In this issue, Cameron et al11
describe 112 children with severe complications of chickenpox reported over a 13‐month period (0.82/100
000 children per year). Most were healthy children without identifiable risk factors for severe disease and rates were highest in 0–4‐year‐old children, the age group in which varicella is most common. The methodology ascertained a small proportion of the most severe hospitalised cases and a further 28 children with a variety of serious complications which were outside the study definitions were ascertained but excluded from analysis. One intrauterine and five postnatal deaths were identified, four in children with underlying medical conditions although not ones strongly associated with high varicella mortality.
The message that emerges from this and previous studies is that severe and fatal varicella occurs predominantly in children in whom one would not predict problems but who could be protected, in most cases directly, by universal immunisation starting around 1 year of age.

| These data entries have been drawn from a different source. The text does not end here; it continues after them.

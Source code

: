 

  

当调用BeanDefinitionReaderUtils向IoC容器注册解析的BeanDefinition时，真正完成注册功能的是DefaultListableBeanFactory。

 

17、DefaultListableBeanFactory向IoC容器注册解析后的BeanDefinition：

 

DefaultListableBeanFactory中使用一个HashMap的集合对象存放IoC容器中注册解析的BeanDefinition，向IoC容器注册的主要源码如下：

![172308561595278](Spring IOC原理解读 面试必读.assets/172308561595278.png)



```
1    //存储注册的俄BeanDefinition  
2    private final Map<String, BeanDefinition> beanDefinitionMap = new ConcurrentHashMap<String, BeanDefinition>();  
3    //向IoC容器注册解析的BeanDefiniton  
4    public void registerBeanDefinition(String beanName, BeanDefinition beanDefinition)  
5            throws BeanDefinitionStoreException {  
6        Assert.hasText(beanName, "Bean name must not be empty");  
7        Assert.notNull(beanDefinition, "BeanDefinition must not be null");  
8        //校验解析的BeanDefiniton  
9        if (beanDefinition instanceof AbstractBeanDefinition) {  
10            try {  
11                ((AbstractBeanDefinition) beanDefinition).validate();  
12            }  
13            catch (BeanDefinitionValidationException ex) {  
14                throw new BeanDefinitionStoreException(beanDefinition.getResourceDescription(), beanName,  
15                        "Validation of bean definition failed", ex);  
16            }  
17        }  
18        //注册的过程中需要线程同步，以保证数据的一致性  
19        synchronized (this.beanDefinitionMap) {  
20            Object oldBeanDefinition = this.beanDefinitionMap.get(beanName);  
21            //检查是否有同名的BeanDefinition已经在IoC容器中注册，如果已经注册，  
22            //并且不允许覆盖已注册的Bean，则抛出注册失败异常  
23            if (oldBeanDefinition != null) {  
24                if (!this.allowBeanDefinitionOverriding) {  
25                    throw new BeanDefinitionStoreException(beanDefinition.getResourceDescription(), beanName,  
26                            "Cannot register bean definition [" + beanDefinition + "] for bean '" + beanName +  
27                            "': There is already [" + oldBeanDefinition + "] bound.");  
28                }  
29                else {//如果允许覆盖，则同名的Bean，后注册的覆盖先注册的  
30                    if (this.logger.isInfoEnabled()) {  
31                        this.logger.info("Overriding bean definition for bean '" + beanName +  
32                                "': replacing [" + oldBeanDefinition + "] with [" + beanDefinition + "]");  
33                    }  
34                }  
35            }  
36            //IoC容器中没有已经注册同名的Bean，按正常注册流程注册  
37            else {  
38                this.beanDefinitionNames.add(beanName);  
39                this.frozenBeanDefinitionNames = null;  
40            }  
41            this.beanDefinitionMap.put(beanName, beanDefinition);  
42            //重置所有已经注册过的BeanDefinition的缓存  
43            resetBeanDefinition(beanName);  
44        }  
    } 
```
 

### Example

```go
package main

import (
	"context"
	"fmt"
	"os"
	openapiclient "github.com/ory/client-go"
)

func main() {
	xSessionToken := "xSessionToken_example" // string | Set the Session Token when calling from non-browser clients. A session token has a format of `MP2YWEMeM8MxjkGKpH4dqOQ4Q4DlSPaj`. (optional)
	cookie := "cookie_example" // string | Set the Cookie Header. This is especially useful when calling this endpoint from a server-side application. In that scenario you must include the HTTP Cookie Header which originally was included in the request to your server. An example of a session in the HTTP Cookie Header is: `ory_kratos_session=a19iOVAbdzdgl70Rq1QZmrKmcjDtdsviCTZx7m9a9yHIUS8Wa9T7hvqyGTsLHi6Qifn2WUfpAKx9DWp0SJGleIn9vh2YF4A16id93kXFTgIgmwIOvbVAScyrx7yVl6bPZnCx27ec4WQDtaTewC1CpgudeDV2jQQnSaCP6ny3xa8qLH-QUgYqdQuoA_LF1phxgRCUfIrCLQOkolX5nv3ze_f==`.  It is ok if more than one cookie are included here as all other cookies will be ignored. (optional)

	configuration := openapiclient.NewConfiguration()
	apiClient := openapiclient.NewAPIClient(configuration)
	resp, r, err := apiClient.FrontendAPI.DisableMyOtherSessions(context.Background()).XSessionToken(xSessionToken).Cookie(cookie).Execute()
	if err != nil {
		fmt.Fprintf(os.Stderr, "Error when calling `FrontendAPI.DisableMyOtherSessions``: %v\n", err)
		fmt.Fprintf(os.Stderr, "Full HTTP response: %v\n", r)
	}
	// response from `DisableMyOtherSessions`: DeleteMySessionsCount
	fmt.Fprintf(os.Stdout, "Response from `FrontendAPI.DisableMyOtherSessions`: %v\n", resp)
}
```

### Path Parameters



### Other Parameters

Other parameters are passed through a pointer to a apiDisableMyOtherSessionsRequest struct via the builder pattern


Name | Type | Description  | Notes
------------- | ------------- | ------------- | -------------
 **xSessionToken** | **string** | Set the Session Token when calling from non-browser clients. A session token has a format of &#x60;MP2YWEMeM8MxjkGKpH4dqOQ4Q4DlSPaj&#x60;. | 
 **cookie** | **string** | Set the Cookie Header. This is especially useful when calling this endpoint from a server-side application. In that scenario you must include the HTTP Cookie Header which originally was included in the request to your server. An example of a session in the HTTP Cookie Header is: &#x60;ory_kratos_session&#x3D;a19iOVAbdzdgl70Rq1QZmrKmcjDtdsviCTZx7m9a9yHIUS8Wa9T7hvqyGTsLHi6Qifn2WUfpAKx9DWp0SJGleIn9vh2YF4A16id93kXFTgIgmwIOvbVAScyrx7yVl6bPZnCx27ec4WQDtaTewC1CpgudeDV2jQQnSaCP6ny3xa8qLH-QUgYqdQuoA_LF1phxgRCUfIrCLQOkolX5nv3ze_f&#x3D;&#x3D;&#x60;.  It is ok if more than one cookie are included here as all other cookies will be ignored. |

However many countries, including the UK, only recommend vaccine for certain high risk groups or their healthy susceptible contacts.3
In contrast, universal childhood varicella immunisation has been introduced elsewhere, most notably the United States, while in Europe it has only been recommended in Germany to date. Experience in the USA over the last decade has taught us a lot. From 1995 to 2000, cases declined by around 80%, the largest reductions being in children aged 1–4 years. Concomitant reductions in infants and adults confirmed reduced transmission (herd immunity).12
Hospital admissions declined and mortality rates dropped by 66%, from an average of 0.41 death per 1 million population during 1990–1994 to 0.14 during 1999–2001 (p<0.001). The greatest reduction in mortality (92%) was observed, again, among children 1–4 years of age. More recently, varicella outbreaks have been reported particularly in school populations with high uptakes. Overall, attack rates among vaccinated children were generally 11–17% but exceptionally were as high as 40%.13
Such “break‐through infections” resulted in milder but contagious illness presenting a risk to susceptible individuals.14
Clearly, a single vaccine dose in the second year of life fails to protect 15–20% of recipients and there is some evidence of waning immunity.15
Consequently, a second routine dose of vaccine is now recommended.16,17
As vaccinated children are less likely to develop shingles,18,19
in the long term the incidence of shingles should fall in an immunised population.20
However, exposure to wild chickenpox in the community may boost immunity levels, suppressing the reactivation of the virus.21
Therefore, people who have had wild‐type chickenpox might get more shingles once herd immunity starts to bite. Some studies have shown an increase in shingles since vaccination began,22,23,24
although rates of shingles were thought to be increasing before varicella vaccination commenced3,25
and one large recent study did not demonstrate a rise.26
Either way, zoster is also preventable by immunisation: a vaccine containing higher titres of vaccine virus than the childhood vaccine has been shown to be effective in preventing herpes zoster and post‐herpetic neuralgia27
and has been recommended for universal use in persons 60 years of age or older since 2006 in the USA.28
So what about adding a two dose course of varicella vaccine to the UK schedule now? The available formulations are the single antigen vaccine and a combination vaccine against measles, mumps, rubella and varicella (MMRV). Seemingly, the simple, obvious and easy thing to do is to switch from MMR to MMRV. There would be no extra trouble or delivery costs, just the difference between the purchase costs of the two vaccines and doubtless the NHS could negotiate a good price for so many doses. However, this ignores the ongoing damage inflicted on public confidence by the MMR scare and its apparently endless reiterations. Despite abundant evidence that MMR vaccine is safe and a total absence of any evidence that splitting it into its component parts has any merit, fears regarding both issues continue to be raised and publicised. In this context, there has to be genuine concern that an MMRV programme could result in suboptimal uptake, further damage to the MMR programme and ineffective varicella herd immunity with an epidemiological shift of disease to older age groups and possible increased morbidity due to the higher risk of complications in adults.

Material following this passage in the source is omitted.